* _What this task involves_
Search the listing below, and show each line that includes the word "generated".
━━━ Material supplied
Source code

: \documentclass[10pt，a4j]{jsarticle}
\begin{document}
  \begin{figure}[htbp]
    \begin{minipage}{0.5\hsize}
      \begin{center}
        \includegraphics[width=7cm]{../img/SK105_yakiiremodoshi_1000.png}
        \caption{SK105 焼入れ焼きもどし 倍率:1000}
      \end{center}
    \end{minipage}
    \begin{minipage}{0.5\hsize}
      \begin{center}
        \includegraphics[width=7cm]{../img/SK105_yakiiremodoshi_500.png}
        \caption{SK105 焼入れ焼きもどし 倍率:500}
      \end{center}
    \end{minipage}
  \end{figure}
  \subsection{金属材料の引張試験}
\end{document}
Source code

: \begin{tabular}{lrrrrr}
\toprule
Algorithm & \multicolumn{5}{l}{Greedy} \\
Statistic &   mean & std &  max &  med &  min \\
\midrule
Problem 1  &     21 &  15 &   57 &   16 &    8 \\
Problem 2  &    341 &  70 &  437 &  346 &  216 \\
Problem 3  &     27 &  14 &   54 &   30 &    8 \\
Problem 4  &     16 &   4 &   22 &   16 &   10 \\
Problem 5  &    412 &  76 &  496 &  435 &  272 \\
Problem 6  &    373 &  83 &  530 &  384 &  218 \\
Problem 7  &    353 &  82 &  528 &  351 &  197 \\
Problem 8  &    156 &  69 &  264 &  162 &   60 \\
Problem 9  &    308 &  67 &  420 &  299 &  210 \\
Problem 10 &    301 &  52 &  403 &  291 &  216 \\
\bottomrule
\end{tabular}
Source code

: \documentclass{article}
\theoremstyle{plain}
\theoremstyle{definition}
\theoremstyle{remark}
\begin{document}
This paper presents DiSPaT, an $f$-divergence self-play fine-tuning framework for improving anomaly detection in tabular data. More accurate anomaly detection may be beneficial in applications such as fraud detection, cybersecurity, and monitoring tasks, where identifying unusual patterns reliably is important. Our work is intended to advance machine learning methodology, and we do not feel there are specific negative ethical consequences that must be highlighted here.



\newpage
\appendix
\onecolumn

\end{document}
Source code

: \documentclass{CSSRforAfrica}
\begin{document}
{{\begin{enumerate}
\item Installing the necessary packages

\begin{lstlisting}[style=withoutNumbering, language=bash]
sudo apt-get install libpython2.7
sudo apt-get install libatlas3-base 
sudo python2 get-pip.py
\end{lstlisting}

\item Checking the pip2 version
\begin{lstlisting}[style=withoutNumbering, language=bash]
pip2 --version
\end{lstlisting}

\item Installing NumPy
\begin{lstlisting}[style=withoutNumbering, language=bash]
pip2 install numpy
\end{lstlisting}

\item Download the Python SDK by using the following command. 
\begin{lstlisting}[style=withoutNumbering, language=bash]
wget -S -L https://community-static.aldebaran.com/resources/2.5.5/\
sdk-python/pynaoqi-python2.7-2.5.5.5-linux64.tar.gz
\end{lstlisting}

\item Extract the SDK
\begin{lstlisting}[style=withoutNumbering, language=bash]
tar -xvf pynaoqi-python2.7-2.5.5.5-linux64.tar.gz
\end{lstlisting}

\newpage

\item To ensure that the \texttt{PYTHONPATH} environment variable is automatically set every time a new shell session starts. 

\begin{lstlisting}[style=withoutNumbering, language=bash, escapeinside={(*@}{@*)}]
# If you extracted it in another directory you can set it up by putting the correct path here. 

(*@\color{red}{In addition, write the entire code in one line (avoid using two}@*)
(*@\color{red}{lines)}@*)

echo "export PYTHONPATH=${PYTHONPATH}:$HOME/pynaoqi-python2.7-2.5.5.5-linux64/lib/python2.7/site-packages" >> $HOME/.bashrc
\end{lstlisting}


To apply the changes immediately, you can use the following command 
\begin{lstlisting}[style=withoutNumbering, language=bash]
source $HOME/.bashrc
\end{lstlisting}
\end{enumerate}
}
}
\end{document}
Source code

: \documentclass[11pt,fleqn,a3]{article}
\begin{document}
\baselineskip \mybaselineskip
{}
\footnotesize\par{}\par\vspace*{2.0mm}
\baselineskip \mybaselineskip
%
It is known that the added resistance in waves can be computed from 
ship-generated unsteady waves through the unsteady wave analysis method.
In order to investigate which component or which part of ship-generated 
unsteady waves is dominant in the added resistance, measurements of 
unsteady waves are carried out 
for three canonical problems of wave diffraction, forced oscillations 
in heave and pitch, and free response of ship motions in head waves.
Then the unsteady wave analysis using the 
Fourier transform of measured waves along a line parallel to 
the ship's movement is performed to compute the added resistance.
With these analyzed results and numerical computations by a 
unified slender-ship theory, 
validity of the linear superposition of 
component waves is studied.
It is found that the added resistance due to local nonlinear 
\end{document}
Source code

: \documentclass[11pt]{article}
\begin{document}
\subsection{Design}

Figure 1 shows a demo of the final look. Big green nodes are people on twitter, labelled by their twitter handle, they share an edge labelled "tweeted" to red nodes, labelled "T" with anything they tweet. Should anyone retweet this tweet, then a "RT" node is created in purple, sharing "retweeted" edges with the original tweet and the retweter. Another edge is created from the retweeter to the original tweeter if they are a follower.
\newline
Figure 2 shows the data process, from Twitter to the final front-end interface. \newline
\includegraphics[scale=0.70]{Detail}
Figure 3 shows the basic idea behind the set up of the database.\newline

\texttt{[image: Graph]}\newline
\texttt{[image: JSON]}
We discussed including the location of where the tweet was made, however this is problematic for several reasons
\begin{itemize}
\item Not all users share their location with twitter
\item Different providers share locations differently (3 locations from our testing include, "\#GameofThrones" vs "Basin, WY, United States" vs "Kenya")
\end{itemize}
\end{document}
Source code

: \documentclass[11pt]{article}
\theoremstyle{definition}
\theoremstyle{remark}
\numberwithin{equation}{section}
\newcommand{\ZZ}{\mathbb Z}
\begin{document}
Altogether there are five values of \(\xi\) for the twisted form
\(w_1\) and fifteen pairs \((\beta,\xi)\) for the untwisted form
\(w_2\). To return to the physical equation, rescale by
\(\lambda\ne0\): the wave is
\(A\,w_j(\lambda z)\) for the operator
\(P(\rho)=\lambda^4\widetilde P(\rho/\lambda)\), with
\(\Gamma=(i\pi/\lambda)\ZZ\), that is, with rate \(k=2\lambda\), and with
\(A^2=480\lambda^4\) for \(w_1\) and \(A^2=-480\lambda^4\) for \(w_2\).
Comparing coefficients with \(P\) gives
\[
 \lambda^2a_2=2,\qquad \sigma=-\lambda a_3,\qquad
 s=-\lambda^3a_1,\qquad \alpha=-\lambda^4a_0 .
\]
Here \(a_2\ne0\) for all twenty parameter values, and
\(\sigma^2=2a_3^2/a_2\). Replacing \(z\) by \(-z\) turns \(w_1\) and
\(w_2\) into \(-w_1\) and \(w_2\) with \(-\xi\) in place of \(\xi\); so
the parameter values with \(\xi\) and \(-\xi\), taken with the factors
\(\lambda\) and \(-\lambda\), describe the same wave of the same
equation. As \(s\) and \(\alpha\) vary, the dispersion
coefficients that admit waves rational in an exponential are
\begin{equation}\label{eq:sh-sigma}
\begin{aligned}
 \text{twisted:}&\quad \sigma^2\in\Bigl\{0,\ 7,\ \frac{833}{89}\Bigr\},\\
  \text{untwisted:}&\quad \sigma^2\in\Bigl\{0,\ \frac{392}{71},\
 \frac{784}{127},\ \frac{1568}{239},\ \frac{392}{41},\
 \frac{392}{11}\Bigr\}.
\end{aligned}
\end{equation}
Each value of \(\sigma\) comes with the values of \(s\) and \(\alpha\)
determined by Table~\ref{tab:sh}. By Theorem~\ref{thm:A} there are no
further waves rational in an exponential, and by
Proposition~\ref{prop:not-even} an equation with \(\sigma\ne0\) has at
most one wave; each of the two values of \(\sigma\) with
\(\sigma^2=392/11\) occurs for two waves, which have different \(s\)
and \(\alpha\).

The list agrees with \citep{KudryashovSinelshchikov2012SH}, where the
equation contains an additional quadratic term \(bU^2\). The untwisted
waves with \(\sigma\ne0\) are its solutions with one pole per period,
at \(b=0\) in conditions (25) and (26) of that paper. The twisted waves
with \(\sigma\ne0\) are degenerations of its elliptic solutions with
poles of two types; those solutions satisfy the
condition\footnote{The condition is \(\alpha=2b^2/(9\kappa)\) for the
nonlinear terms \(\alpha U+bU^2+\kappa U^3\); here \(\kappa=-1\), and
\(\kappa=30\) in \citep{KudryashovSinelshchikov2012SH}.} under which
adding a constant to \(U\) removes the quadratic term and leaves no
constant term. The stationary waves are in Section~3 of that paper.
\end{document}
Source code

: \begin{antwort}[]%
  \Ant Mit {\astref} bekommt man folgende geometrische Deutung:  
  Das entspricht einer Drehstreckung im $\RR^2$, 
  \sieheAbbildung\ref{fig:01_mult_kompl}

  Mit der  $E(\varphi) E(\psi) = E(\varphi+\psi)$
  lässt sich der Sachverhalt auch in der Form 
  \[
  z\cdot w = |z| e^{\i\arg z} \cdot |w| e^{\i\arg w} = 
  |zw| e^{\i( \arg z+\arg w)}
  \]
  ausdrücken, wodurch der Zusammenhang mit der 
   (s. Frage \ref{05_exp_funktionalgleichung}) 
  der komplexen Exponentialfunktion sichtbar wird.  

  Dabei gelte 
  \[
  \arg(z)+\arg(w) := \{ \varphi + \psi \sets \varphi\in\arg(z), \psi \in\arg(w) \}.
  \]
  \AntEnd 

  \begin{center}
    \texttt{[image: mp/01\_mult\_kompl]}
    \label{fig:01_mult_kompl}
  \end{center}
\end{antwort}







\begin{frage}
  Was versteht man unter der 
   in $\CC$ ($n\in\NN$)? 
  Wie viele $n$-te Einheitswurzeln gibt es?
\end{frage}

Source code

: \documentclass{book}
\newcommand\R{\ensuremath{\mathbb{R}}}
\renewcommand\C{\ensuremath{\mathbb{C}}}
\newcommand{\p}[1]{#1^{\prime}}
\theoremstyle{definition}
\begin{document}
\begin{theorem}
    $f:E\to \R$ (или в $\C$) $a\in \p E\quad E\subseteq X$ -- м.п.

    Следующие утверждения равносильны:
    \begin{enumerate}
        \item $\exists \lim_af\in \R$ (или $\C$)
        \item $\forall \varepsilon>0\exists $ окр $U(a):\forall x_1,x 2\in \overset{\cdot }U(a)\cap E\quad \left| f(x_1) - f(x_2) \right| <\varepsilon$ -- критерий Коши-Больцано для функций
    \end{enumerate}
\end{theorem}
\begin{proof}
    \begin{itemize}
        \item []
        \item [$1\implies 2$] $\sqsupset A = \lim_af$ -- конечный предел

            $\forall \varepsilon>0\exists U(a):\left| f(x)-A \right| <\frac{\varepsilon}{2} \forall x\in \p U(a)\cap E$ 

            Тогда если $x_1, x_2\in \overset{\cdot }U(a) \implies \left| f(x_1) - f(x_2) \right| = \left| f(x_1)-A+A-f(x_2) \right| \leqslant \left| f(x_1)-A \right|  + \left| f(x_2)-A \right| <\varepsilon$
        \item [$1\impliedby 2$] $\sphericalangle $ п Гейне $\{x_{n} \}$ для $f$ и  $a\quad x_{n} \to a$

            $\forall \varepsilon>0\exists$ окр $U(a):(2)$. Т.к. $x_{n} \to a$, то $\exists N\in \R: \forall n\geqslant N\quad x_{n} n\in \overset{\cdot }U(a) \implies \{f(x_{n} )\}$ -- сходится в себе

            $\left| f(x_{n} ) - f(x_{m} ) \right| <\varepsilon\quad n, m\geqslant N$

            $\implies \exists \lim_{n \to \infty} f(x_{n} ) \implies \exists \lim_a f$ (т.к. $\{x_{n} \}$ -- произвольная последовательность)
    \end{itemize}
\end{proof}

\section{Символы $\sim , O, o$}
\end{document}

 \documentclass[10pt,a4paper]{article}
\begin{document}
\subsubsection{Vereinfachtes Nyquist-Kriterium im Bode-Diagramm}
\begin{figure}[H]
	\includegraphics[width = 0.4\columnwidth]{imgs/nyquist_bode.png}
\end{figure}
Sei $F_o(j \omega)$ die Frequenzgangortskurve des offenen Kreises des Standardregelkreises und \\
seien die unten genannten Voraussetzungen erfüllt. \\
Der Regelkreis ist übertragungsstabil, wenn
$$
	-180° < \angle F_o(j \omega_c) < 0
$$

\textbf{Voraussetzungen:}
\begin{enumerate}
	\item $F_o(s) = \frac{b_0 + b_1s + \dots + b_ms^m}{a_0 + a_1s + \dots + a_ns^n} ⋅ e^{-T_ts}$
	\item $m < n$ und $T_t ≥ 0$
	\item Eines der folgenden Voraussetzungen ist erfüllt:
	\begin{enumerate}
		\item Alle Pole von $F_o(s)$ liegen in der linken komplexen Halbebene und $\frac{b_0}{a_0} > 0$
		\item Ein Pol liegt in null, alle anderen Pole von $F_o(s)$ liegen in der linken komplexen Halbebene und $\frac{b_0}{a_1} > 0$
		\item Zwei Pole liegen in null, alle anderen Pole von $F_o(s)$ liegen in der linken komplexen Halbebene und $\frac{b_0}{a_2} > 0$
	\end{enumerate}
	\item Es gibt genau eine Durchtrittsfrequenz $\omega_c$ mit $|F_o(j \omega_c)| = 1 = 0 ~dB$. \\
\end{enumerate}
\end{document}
━━━━━━
* _Expected output_
ship-generated unsteady waves through the unsteady wave analysis method.
In order to investigate which component or which part of ship-generated 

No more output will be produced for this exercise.